[Opening RECORDS TO PROCESS section]

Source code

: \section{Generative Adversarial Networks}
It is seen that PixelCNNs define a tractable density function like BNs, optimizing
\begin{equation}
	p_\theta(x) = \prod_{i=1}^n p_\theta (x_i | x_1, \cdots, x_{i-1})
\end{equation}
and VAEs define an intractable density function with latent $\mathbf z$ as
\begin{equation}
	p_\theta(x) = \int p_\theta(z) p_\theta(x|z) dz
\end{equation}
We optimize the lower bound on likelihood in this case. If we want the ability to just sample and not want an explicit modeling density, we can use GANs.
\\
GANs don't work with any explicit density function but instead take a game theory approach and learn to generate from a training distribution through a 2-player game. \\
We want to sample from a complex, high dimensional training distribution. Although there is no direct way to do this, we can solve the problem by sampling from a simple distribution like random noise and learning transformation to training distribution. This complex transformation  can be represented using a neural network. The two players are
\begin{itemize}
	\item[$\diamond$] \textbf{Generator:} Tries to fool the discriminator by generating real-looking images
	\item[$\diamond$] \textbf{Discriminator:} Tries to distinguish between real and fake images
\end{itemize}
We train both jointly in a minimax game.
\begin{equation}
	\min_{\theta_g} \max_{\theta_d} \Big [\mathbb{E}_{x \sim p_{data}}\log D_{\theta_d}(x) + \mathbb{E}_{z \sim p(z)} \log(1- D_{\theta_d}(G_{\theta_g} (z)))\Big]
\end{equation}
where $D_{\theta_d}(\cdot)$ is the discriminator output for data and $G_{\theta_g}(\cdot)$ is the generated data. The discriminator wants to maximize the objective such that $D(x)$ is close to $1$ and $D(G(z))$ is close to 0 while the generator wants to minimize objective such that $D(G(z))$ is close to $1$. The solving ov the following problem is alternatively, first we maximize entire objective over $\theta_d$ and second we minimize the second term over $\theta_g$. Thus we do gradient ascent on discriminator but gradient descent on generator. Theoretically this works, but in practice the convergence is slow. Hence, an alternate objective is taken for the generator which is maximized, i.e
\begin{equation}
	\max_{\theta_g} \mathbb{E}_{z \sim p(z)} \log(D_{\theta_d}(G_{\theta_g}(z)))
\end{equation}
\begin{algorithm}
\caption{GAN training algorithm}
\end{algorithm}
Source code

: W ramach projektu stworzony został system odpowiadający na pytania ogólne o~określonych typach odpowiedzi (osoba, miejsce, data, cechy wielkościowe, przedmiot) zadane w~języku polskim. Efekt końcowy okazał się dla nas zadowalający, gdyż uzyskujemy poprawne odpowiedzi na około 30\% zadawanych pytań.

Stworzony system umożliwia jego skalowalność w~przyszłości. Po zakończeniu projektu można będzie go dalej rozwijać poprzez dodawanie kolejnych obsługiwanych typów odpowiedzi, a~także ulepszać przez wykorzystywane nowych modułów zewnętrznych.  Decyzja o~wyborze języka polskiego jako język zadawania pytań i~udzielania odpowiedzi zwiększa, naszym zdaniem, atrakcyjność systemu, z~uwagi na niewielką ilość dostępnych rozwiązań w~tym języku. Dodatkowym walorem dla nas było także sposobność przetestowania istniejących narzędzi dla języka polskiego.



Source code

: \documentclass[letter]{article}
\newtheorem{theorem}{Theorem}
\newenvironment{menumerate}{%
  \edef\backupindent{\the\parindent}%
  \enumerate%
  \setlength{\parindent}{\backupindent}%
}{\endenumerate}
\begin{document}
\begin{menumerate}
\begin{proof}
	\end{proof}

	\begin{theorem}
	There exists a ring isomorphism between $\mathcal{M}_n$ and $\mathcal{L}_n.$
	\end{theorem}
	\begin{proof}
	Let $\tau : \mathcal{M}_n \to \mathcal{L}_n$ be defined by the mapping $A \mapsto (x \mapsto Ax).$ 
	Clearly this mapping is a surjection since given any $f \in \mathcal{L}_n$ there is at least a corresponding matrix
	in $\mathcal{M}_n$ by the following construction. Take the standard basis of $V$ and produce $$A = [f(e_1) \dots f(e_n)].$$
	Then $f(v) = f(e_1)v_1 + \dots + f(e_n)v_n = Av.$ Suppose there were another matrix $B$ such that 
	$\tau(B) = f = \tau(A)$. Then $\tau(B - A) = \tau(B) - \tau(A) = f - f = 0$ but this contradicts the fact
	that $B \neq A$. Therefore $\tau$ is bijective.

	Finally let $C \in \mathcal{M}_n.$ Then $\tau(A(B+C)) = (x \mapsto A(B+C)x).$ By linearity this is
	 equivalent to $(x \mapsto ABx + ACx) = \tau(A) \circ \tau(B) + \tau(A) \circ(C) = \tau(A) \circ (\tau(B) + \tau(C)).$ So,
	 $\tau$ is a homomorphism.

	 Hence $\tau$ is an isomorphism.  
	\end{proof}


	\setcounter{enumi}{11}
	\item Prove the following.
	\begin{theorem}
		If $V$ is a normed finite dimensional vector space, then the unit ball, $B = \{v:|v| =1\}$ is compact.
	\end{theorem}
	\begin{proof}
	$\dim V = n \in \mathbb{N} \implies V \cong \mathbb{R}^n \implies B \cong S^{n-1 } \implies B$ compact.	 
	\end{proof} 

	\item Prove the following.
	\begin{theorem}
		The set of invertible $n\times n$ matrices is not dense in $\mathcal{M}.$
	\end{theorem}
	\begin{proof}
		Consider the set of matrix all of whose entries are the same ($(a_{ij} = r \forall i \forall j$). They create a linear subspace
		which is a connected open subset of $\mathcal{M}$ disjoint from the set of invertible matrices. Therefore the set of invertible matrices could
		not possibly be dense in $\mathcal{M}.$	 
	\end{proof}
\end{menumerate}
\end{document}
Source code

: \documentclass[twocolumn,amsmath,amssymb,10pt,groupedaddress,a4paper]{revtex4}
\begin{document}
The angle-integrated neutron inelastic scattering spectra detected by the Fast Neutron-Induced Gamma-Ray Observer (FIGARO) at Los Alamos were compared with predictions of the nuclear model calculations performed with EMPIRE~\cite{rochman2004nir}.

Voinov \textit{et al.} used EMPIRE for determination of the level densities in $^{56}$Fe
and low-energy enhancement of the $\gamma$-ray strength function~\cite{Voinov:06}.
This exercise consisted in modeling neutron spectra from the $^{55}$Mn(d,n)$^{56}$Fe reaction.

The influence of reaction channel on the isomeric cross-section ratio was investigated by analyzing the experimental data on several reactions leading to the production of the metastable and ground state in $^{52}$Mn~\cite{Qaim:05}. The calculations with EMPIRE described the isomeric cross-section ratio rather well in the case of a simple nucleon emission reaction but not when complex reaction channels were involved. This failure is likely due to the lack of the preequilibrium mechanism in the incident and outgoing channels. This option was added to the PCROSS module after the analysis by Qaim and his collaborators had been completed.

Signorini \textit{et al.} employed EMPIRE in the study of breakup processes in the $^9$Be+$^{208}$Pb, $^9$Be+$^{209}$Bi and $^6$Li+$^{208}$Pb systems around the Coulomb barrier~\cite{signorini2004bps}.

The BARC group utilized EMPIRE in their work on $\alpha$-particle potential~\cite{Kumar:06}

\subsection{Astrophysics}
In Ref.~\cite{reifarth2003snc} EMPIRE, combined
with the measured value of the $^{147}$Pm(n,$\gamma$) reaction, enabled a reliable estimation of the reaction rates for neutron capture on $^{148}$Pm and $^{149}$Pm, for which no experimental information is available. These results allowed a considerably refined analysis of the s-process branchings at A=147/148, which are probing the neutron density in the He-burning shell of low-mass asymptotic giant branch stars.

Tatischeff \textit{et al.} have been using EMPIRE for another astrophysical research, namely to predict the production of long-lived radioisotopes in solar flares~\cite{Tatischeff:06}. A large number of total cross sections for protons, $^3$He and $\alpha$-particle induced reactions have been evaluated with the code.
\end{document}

[Closing RECORDS TO PROCESS section]

What is needed here is the full listing, restated word for word.

WRITTEN SOLUTION —
Source code

: \section{Generative Adversarial Networks}
It is seen that PixelCNNs define a tractable density function like BNs, optimizing
\begin{equation}
	p_\theta(x) = \prod_{i=1}^n p_\theta (x_i | x_1, \cdots, x_{i-1})
\end{equation}
and VAEs define an intractable density function with latent $\mathbf z$ as
\begin{equation}
	p_\theta(x) = \int p_\theta(z) p_\theta(x|z) dz
\end{equation}
We optimize the lower bound on likelihood in this case. If we want the ability to just sample and not want an explicit modeling density, we can use GANs.
\\
GANs don't work with any explicit density function but instead take a game theory approach and learn to generate from a training distribution through a 2-player game. \\
We want to sample from a complex, high dimensional training distribution. Although there is no direct way to do this, we can solve the problem by sampling from a simple distribution like random noise and learning transformation to training distribution. This complex transformation  can be represented using a neural network. The two players are
\begin{itemize}
	\item[$\diamond$] \textbf{Generator:} Tries to fool the discriminator by generating real-looking images
	\item[$\diamond$] \textbf{Discriminator:} Tries to distinguish between real and fake images
\end{itemize}
We train both jointly in a minimax game.
\begin{equation}
	\min_{\theta_g} \max_{\theta_d} \Big [\mathbb{E}_{x \sim p_{data}}\log D_{\theta_d}(x) + \mathbb{E}_{z \sim p(z)} \log(1- D_{\theta_d}(G_{\theta_g} (z)))\Big]
\end{equation}
where $D_{\theta_d}(\cdot)$ is the discriminator output for data and $G_{\theta_g}(\cdot)$ is the generated data. The discriminator wants to maximize the objective such that $D(x)$ is close to $1$ and $D(G(z))$ is close to 0 while the generator wants to minimize objective such that $D(G(z))$ is close to $1$. The solving ov the following problem is alternatively, first we maximize entire objective over $\theta_d$ and second we minimize the second term over $\theta_g$. Thus we do gradient ascent on discriminator but gradient descent on generator. Theoretically this works, but in practice the convergence is slow. Hence, an alternate objective is taken for the generator which is maximized, i.e
\begin{equation}
	\max_{\theta_g} \mathbb{E}_{z \sim p(z)} \log(D_{\theta_d}(G_{\theta_g}(z)))
\end{equation}
\begin{algorithm}
\caption{GAN training algorithm}
\end{algorithm}
Source code

: W ramach projektu stworzony został system odpowiadający na pytania ogólne o~określonych typach odpowiedzi (osoba, miejsce, data, cechy wielkościowe, przedmiot) zadane w~języku polskim. Efekt końcowy okazał się dla nas zadowalający, gdyż uzyskujemy poprawne odpowiedzi na około 30\% zadawanych pytań.

Stworzony system umożliwia jego skalowalność w~przyszłości. Po zakończeniu projektu można będzie go dalej rozwijać poprzez dodawanie kolejnych obsługiwanych typów odpowiedzi, a~także ulepszać przez wykorzystywane nowych modułów zewnętrznych.  Decyzja o~wyborze języka polskiego jako język zadawania pytań i~udzielania odpowiedzi zwiększa, naszym zdaniem, atrakcyjność systemu, z~uwagi na niewielką ilość dostępnych rozwiązań w~tym języku. Dodatkowym walorem dla nas było także sposobność przetestowania istniejących narzędzi dla języka polskiego.



Source code

: \documentclass[letter]{article}
\newtheorem{theorem}{Theorem}
\newenvironment{menumerate}{%
  \edef\backupindent{\the\parindent}%
  \enumerate%
  \setlength{\parindent}{\backupindent}%
}{\endenumerate}
\begin{document}
\begin{menumerate}
\begin{proof}
	\end{proof}

	\begin{theorem}
	There exists a ring isomorphism between $\mathcal{M}_n$ and $\mathcal{L}_n.$
	\end{theorem}
	\begin{proof}
	Let $\tau : \mathcal{M}_n \to \mathcal{L}_n$ be defined by the mapping $A \mapsto (x \mapsto Ax).$ 
	Clearly this mapping is a surjection since given any $f \in \mathcal{L}_n$ there is at least a corresponding matrix
	in $\mathcal{M}_n$ by the following construction. Take the standard basis of $V$ and produce $$A = [f(e_1) \dots f(e_n)].$$
	Then $f(v) = f(e_1)v_1 + \dots + f(e_n)v_n = Av.$ Suppose there were another matrix $B$ such that 
	$\tau(B) = f = \tau(A)$. Then $\tau(B - A) = \tau(B) - \tau(A) = f - f = 0$ but this contradicts the fact
	that $B \neq A$. Therefore $\tau$ is bijective.

	Finally let $C \in \mathcal{M}_n.$ Then $\tau(A(B+C)) = (x \mapsto A(B+C)x).$ By linearity this is
	 equivalent to $(x \mapsto ABx + ACx) = \tau(A) \circ \tau(B) + \tau(A) \circ(C) = \tau(A) \circ (\tau(B) + \tau(C)).$ So,
	 $\tau$ is a homomorphism.

	 Hence $\tau$ is an isomorphism.  
	\end{proof}


	\setcounter{enumi}{11}
	\item Prove the following.
	\begin{theorem}
		If $V$ is a normed finite dimensional vector space, then the unit ball, $B = \{v:|v| =1\}$ is compact.
	\end{theorem}
	\begin{proof}
	$\dim V = n \in \mathbb{N} \implies V \cong \mathbb{R}^n \implies B \cong S^{n-1 } \implies B$ compact.	 
	\end{proof} 

	\item Prove the following.
	\begin{theorem}
		The set of invertible $n\times n$ matrices is not dense in $\mathcal{M}.$
	\end{theorem}
	\begin{proof}
		Consider the set of matrix all of whose entries are the same ($(a_{ij} = r \forall i \forall j$). They create a linear subspace
		which is a connected open subset of $\mathcal{M}$ disjoint from the set of invertible matrices. Therefore the set of invertible matrices could
		not possibly be dense in $\mathcal{M}.$	 
	\end{proof}
\end{menumerate}
\end{document}
Source code

: \documentclass[twocolumn,amsmath,amssymb,10pt,groupedaddress,a4paper]{revtex4}
\begin{document}
The angle-integrated neutron inelastic scattering spectra detected by the Fast Neutron-Induced Gamma-Ray Observer (FIGARO) at Los Alamos were compared with predictions of the nuclear model calculations performed with EMPIRE~\cite{rochman2004nir}.

Voinov \textit{et al.} used EMPIRE for determination of the level densities in $^{56}$Fe
and low-energy enhancement of the $\gamma$-ray strength function~\cite{Voinov:06}.
This exercise consisted in modeling neutron spectra from the $^{55}$Mn(d,n)$^{56}$Fe reaction.

The influence of reaction channel on the isomeric cross-section ratio was investigated by analyzing the experimental data on several reactions leading to the production of the metastable and ground state in $^{52}$Mn~\cite{Qaim:05}. The calculations with EMPIRE described the isomeric cross-section ratio rather well in the case of a simple nucleon emission reaction but not when complex reaction channels were involved. This failure is likely due to the lack of the preequilibrium mechanism in the incident and outgoing channels. This option was added to the PCROSS module after the analysis by Qaim and his collaborators had been completed.

Signorini \textit{et al.} employed EMPIRE in the study of breakup processes in the $^9$Be+$^{208}$Pb, $^9$Be+$^{209}$Bi and $^6$Li+$^{208}$Pb systems around the Coulomb barrier~\cite{signorini2004bps}.

The BARC group utilized EMPIRE in their work on $\alpha$-particle potential~\cite{Kumar:06}

\subsection{Astrophysics}
In Ref.~\cite{reifarth2003snc} EMPIRE, combined
with the measured value of the $^{147}$Pm(n,$\gamma$) reaction, enabled a reliable estimation of the reaction rates for neutron capture on $^{148}$Pm and $^{149}$Pm, for which no experimental information is available. These results allowed a considerably refined analysis of the s-process branchings at A=147/148, which are probing the neutron density in the He-burning shell of low-mass asymptotic giant branch stars.

Tatischeff \textit{et al.} have been using EMPIRE for another astrophysical research, namely to predict the production of long-lived radioisotopes in solar flares~\cite{Tatischeff:06}. A large number of total cross sections for protons, $^3$He and $\alpha$-particle induced reactions have been evaluated with the code.
\end{document}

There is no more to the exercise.